Et pour rester dans cette logique jusqu’au bout, les fab labs eux-mêmes doivent pouvoir essaimer sans contrainte. Notamment grâce à la RepRap, une imprimante 3D capable d’imprimer ses propres pièces pour se dupliquer elle-même. Fin 2013, des chercheurs de la Michigan Technological University, aux États-Unis, ont même publié les plans libres d’une imprimante 3D pour métaux.

« Les fab labs permettent aux individus de s’inscrire dans un mouvement planétaire. Plutôt que de commencer quelque chose à zéro, dans son coin, on regarde les solutions existantes et on les perfectionne. On crée un capital de biens communs. C’est très valorisant de voir que son propre objet a été copié et apprécié ailleurs dans le monde », affirme Guillaume Coulombe, cofondateur de Fab Labs Québec, un collectif destiné à favoriser l’émergence des fabs labs chez nous.

Le Canada à la traîne

Malgré les efforts d’organismes comme celui-là, le Canada échappe encore à la déferlante. échoFab est le seul fab lab en activité au pays, même si Winnipeg s’est dotée d’un makerspace, un concept équivalent mais n’adhérant pas à la charte du MIT.

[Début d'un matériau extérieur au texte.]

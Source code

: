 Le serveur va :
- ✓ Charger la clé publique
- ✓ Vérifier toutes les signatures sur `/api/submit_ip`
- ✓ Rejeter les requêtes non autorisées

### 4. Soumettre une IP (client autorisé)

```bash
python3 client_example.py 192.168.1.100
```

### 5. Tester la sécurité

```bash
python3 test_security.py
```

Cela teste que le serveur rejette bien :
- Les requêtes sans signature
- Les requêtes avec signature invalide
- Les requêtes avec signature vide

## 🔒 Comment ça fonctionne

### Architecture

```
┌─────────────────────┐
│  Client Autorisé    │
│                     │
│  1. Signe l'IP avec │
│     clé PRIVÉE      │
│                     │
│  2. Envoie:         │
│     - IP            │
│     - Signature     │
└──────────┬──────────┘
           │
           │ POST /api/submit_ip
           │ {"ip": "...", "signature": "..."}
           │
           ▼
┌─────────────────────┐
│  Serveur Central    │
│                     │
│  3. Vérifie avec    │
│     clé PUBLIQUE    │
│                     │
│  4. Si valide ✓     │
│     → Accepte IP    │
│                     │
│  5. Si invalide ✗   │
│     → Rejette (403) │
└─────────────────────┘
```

« En Europe, les fab labs ont fleuri pendant la crise économique. Les pays ont été obligés de se réinventer, alors qu’au Canada on a été moins touché. Les élus ne connaissent pas le concept et sont peu sensibles à cette expérimentation sociale », croit Anthony Lapointe, un ancien employé d’échoFab qui a quitté Montréal pour lancer le premier fab lab rural du Québec, le DèmosLab. Après une tentative infructueuse à Saguenay, Anthony a déménagé, en décembre, à Frelighsburg dans les Cantons-de-l’Est. « Les résidants sont très intéressés, mais il faut encore trouver des partenaires », ajoute-t-il.

Guillaume Coulombe, de son côté, se veut rassurant. « Il y a de 12 à 15 fab labs en devenir au Québec. Plusieurs bibliothèques de la Ville de Montréal sont intéressées à ouvrir un espace de fabrication, ainsi que plusieurs cégeps, comme celui de Thetford Mines, qui possède déjà des équipements de plasturgie. Hélas, ce n’est pas toujours facile de réunir les 10 000 $ ou 15 000 $ de départ », concède-t-il.

Et puis, si beaucoup de fab labs bénéficient au départ de subventions publiques, il n’est pas évident par la suite de concilier accessibilité au plus grand nombre, liberté et… rentabilité. Le sujet fait encore débat, mais plusieurs modèles économiques se dessinent : se rattacher à une grande université ; offrir des formations ou des ateliers payants ; faire appel à des financements privés, en louant les machines à des entreprises tout en garantissant des jours d’ouverture au public, par exemple.

« L’essor des fab labs pose aussi la question de la propriété intellectuelle, indique Martin Racine, à Concordia. Transformer un objet existant et en faire autre chose, c’est un problème qui s’est posé il y a quelques années pour la musique avec les samples, et aussi dans le domaine de l’image numérique. On n’est qu’au début de la réflexion.»

Peut-être, mais pour Neil Gershenfeld, la « troisième révolution numérique » est déjà en marche. Après l’essor de la communication et du calcul par ordinateur, la fabrication numérique fait enfin tomber les frontières entre le monde virtuel et le monde physique. Nous sommes entrés dans l’ère de l’Internet des objets, et le Canada a intérêt à se mettre au diapason des makers s’il ne veut pas louper le coche. À l’image de l’Espagne ou de la France, qui a mis dans le coup son nouveau ministère du Redressement productif, histoire de financer 14 nouveaux fab labs. Victime de son succès, le programme, lancé fin 2013, areçu plus de 150 dossiers.